### TASK OBJECTIVE
Scan the entries below, and for each line that includes the word "doesn", make a copy.

Saved entries:
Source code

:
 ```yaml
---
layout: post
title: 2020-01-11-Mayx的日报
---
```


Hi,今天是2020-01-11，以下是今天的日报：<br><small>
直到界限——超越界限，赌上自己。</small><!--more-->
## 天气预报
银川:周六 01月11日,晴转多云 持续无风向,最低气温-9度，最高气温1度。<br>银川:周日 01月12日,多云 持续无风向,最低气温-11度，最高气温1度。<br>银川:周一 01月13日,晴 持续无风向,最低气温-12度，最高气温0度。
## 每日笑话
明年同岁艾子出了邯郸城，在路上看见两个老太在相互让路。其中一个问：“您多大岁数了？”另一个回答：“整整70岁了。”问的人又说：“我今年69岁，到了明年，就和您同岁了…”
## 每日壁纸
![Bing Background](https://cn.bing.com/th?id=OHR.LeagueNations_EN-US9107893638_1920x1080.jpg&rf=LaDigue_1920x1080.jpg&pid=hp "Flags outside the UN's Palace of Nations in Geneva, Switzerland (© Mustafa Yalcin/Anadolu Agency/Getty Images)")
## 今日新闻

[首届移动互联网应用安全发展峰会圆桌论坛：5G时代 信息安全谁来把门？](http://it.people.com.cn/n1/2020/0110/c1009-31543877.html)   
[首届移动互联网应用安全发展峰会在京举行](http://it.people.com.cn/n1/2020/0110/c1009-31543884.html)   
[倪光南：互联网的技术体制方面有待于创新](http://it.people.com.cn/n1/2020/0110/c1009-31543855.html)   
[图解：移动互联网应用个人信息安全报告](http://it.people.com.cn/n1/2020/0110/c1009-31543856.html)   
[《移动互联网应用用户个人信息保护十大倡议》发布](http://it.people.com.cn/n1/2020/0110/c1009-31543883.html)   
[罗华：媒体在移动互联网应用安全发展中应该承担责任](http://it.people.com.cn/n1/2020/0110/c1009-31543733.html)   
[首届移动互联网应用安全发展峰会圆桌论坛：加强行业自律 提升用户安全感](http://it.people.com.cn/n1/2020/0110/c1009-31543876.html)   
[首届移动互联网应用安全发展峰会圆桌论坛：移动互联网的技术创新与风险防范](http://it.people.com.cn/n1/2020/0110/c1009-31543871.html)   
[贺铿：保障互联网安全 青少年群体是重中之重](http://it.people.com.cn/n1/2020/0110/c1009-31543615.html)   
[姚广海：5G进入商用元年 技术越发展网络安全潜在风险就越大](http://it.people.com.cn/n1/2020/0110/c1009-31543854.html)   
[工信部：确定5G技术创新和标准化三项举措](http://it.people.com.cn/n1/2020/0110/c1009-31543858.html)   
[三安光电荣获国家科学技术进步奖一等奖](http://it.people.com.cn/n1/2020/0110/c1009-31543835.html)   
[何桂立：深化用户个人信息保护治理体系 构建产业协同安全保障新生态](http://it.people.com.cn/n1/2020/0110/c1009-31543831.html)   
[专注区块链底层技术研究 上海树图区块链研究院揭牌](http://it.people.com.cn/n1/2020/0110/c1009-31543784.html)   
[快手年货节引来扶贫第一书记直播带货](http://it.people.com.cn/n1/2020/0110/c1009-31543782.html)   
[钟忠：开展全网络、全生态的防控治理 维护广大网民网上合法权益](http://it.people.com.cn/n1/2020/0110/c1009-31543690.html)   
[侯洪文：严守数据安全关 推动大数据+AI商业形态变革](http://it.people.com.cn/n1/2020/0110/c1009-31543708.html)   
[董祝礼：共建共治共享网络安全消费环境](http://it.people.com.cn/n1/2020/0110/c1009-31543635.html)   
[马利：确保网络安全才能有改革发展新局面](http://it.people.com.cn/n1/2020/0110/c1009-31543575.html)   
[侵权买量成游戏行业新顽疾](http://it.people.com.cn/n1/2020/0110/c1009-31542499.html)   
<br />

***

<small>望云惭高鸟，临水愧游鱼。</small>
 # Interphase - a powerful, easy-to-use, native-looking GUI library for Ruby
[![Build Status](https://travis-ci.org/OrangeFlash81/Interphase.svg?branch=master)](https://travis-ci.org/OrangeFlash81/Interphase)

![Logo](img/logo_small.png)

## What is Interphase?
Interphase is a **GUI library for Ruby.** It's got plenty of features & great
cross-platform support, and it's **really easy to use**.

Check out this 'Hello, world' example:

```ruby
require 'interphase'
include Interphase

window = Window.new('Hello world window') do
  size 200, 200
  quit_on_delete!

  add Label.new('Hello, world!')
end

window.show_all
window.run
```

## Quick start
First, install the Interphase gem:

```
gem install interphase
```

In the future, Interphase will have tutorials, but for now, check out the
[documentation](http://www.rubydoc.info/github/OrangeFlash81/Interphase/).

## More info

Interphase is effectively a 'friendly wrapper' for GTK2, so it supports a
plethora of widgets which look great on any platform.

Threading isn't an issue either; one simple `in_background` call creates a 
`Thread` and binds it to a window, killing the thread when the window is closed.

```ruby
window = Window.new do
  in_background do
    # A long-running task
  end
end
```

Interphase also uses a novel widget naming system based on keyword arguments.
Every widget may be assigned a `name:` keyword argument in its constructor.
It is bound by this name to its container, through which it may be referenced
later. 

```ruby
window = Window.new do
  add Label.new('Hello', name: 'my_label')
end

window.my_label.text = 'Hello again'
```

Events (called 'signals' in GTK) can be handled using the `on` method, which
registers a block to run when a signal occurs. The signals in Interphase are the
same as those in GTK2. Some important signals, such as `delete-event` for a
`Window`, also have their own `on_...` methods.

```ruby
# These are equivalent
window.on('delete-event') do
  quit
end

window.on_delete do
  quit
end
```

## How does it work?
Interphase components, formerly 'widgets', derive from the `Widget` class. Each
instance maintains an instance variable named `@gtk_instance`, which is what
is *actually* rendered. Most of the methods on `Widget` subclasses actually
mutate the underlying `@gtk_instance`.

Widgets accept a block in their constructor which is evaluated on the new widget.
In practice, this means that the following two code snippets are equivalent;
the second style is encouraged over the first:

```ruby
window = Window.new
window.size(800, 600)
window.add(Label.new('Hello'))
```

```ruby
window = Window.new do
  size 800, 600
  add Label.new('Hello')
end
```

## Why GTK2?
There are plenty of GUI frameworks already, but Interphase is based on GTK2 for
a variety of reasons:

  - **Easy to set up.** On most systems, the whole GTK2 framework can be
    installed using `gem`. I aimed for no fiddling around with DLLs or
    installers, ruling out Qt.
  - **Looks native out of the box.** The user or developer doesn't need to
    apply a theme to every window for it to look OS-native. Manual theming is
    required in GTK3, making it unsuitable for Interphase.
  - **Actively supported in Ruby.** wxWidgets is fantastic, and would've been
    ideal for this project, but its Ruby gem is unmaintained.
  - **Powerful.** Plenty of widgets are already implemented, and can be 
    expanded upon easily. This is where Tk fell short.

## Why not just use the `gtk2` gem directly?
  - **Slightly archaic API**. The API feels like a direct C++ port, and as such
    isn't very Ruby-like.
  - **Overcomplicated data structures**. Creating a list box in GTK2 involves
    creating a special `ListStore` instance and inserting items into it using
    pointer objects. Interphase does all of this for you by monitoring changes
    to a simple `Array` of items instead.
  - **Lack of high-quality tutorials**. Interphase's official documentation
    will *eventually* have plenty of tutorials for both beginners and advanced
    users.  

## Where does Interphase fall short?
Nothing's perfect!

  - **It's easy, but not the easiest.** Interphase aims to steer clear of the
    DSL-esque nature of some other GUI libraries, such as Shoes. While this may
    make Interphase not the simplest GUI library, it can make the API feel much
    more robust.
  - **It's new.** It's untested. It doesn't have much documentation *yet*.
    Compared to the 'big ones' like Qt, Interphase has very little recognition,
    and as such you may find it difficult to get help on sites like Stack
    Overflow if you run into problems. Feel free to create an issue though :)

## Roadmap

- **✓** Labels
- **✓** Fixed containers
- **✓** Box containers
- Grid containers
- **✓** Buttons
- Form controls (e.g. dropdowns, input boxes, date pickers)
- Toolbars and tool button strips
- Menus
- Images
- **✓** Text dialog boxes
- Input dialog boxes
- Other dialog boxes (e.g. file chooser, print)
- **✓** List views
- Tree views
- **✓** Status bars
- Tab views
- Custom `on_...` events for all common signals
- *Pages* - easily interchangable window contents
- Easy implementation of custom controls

### WRITTEN SOLUTION
  - **Looks native out of the box.** The user or developer doesn't need to
  - **It's new.** It's untested. It doesn't have much documentation *yet*.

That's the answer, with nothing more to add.